Task requirements: The entries are to be given back verbatim; no picture is to be copied.

Pictures paired with source code:
"""

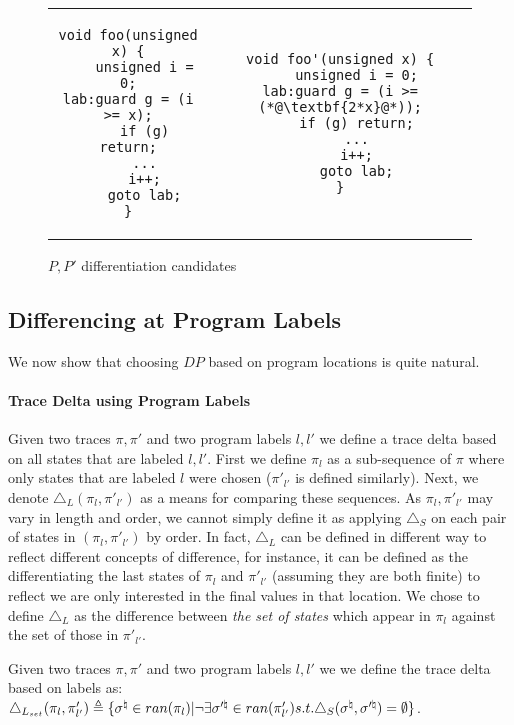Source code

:\begin{figure}
\begin{tabular}{cc}
\centering
\begin{lstlisting}
void foo(unsigned x) {
    unsigned i = 0;
lab:guard g = (i >= x);
    if (g) return;
    ...
    i++;
    goto lab;
}
\end{lstlisting}
&
\begin{lstlisting}
void foo'(unsigned x) {
    unsigned i = 0;
lab:guard g = (i >= (*@\textbf{2*x}@*));
    if (g) return;
    ...
    i++;
    goto lab;
}
\end{lstlisting}
\end{tabular}
\caption{$P,P'$ differentiation candidates}
\end{figure}

\subsection{Differencing at Program Labels} 

We now show that choosing $DP$ based on program locations is quite natural.

\paragraph{Trace Delta using Program Labels} 
Given two traces $\pi,\pi'$ and two program labels $l,l'$ we define a trace delta based on all states that are labeled $l,l'$. First we define $\pi_{l}$ as a sub-sequence of $\pi$ where only states that are labeled $l$ were chosen ($\pi'_{l'}$ is defined similarly). Next, we denote $\triangle_L(\pi_{l},\pi'_{l'})$ as a means for comparing these sequences. As $\pi_{l},\pi'_{l'}$ may vary in length and order, we cannot simply define it as applying $\triangle_{S}$ on each pair of states in $(\pi_{l},\pi'_{l'})$ by order. In fact, $\triangle_{L}$ can be defined in different way to reflect different concepts of difference, for instance, it can be defined as the differentiating the last states of $\pi_{l}$ and $\pi'_{l'}$ (assuming they are both finite) to reflect we are only interested in the final values in that location. We chose to define $\triangle_{L}$ as the difference between \emph{the set of states} which appear in $\pi_{l}$ against the set of those in $\pi'_{l'}$. 
\begin{definition}
Given two traces $\pi,\pi'$ and two program labels $l,l'$ we we define the trace delta based on labels as:
$\triangle_{L_{set}}(\pi_{l},\pi'_{l'}) \triangleq \{ \sigma^\natural \in ran(\pi_{l}) | \neg \exists \sigma'^\natural \in ran(\pi'_{l'}) s.t. \triangle_{S}(\sigma^\natural,\sigma'^\natural) = \emptyset \}$.
\end{definition} 

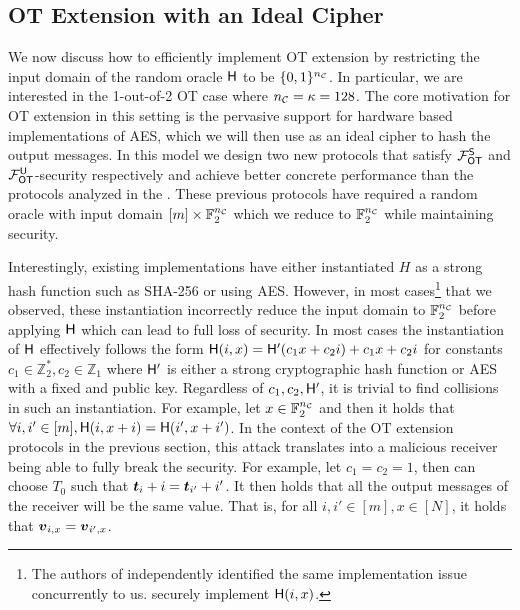 \subsection{OT Extension with an Ideal Cipher}
We now discuss how to efficiently implement OT extension by restricting the input domain of the random oracle $\H$ to be $\{0,1\}^\nc$. In particular, we are interested in the 1-out-of-2 OT case where $\nc=\kappa=128$. The core motivation for OT extension in this setting is the pervasive support for hardware based implementations of AES\cite{aes-ni,aes-neon}, which we will then use as an ideal cipher to hash the output messages. In this model we design two new protocols that satisfy $\OOT^\send$ and $\OOT^\U$-security respectively and achieve better concrete performance than the protocols analyzed in the . These previous protocols have required a random oracle with input domain $[m]\times \mathbb{F}^\nc_2$ which we reduce to $\mathbb{F}^\nc_2$ while maintaining security. 

Interestingly, existing implementations\cite{libOTe,encrypto,KOS,EMP} have either instantiated $H$ as a strong hash function such as SHA-256 or using AES. However, in most cases\footnote{\label{empNote}The authors of \cite{EMP} independently identified the same implementation issue concurrently to us. \cite{EMP} securely implement $\H(i,x)$. } that we observed\cite{libOTe,encrypto,KOS}, these instantiation incorrectly reduce the input domain to $\mathbb{F}^\nc_2$ before applying $\H$ which can lead to full loss of security. In most cases the instantiation of $\H$ effectively follows the form $\H(i,x)=\H'(c_1 x + c_2 i) + c_1 x + c_2 i$ for constants $c_1\in\mathbb{Z}^*_2,c_2\in\mathbb{Z}_1$ where $\H'$ is either a strong cryptographic hash function or AES with a fixed and public key. Regardless of $c_1,c_2,\H'$, it is trivial to find collisions in such an instantiation. For example, let $x\in\mathbb{F}^\nc_2$ and then it holds that $\forall i,i'\in[m], \H(i,x+i)=\H(i', x+i')$. In the context of the OT extension protocols in the previous section, this attack translates into a malicious receiver being able to fully break the security. For example, let $c_1=c_2=1$, then \rec can choose $T_0$ such that $\tt_i+i=\tt_{i'}+i'$. It then holds that all the output messages of the receiver will be the same value.  That is, for all $i,i'\in[m],x\in[N]$, it holds that $\vv_{i,x}=\vv_{i',x}$.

"""

Response area:
Source code

:\begin{figure}
\begin{tabular}{cc}
\centering
\begin{lstlisting}
void foo(unsigned x) {
    unsigned i = 0;
lab:guard g = (i >= x);
    if (g) return;
    ...
    i++;
    goto lab;
}
\end{lstlisting}
&
\begin{lstlisting}
void foo'(unsigned x) {
    unsigned i = 0;
lab:guard g = (i >= (*@\textbf{2*x}@*));
    if (g) return;
    ...
    i++;
    goto lab;
}
\end{lstlisting}
\end{tabular}
\caption{$P,P'$ differentiation candidates}
\end{figure}

\subsection{Differencing at Program Labels} 

We now show that choosing $DP$ based on program locations is quite natural.

\paragraph{Trace Delta using Program Labels} 
Given two traces $\pi,\pi'$ and two program labels $l,l'$ we define a trace delta based on all states that are labeled $l,l'$. First we define $\pi_{l}$ as a sub-sequence of $\pi$ where only states that are labeled $l$ were chosen ($\pi'_{l'}$ is defined similarly). Next, we denote $\triangle_L(\pi_{l},\pi'_{l'})$ as a means for comparing these sequences. As $\pi_{l},\pi'_{l'}$ may vary in length and order, we cannot simply define it as applying $\triangle_{S}$ on each pair of states in $(\pi_{l},\pi'_{l'})$ by order. In fact, $\triangle_{L}$ can be defined in different way to reflect different concepts of difference, for instance, it can be defined as the differentiating the last states of $\pi_{l}$ and $\pi'_{l'}$ (assuming they are both finite) to reflect we are only interested in the final values in that location. We chose to define $\triangle_{L}$ as the difference between \emph{the set of states} which appear in $\pi_{l}$ against the set of those in $\pi'_{l'}$. 
\begin{definition}
Given two traces $\pi,\pi'$ and two program labels $l,l'$ we we define the trace delta based on labels as:
$\triangle_{L_{set}}(\pi_{l},\pi'_{l'}) \triangleq \{ \sigma^\natural \in ran(\pi_{l}) | \neg \exists \sigma'^\natural \in ran(\pi'_{l'}) s.t. \triangle_{S}(\sigma^\natural,\sigma'^\natural) = \emptyset \}$.
\end{definition} 

 \subsection{OT Extension with an Ideal Cipher}
We now discuss how to efficiently implement OT extension by restricting the input domain of the random oracle $\H$ to be $\{0,1\}^\nc$. In particular, we are interested in the 1-out-of-2 OT case where $\nc=\kappa=128$. The core motivation for OT extension in this setting is the pervasive support for hardware based implementations of AES\cite{aes-ni,aes-neon}, which we will then use as an ideal cipher to hash the output messages. In this model we design two new protocols that satisfy $\OOT^\send$ and $\OOT^\U$-security respectively and achieve better concrete performance than the protocols analyzed in the . These previous protocols have required a random oracle with input domain $[m]\times \mathbb{F}^\nc_2$ which we reduce to $\mathbb{F}^\nc_2$ while maintaining security. 

Interestingly, existing implementations\cite{libOTe,encrypto,KOS,EMP} have either instantiated $H$ as a strong hash function such as SHA-256 or using AES. However, in most cases\footnote{\label{empNote}The authors of \cite{EMP} independently identified the same implementation issue concurrently to us. \cite{EMP} securely implement $\H(i,x)$. } that we observed\cite{libOTe,encrypto,KOS}, these instantiation incorrectly reduce the input domain to $\mathbb{F}^\nc_2$ before applying $\H$ which can lead to full loss of security. In most cases the instantiation of $\H$ effectively follows the form $\H(i,x)=\H'(c_1 x + c_2 i) + c_1 x + c_2 i$ for constants $c_1\in\mathbb{Z}^*_2,c_2\in\mathbb{Z}_1$ where $\H'$ is either a strong cryptographic hash function or AES with a fixed and public key. Regardless of $c_1,c_2,\H'$, it is trivial to find collisions in such an instantiation. For example, let $x\in\mathbb{F}^\nc_2$ and then it holds that $\forall i,i'\in[m], \H(i,x+i)=\H(i', x+i')$. In the context of the OT extension protocols in the previous section, this attack translates into a malicious receiver being able to fully break the security. For example, let $c_1=c_2=1$, then \rec can choose $T_0$ such that $\tt_i+i=\tt_{i'}+i'$. It then holds that all the output messages of the receiver will be the same value.  That is, for all $i,i'\in[m],x\in[N]$, it holds that $\vv_{i,x}=\vv_{i',x}$.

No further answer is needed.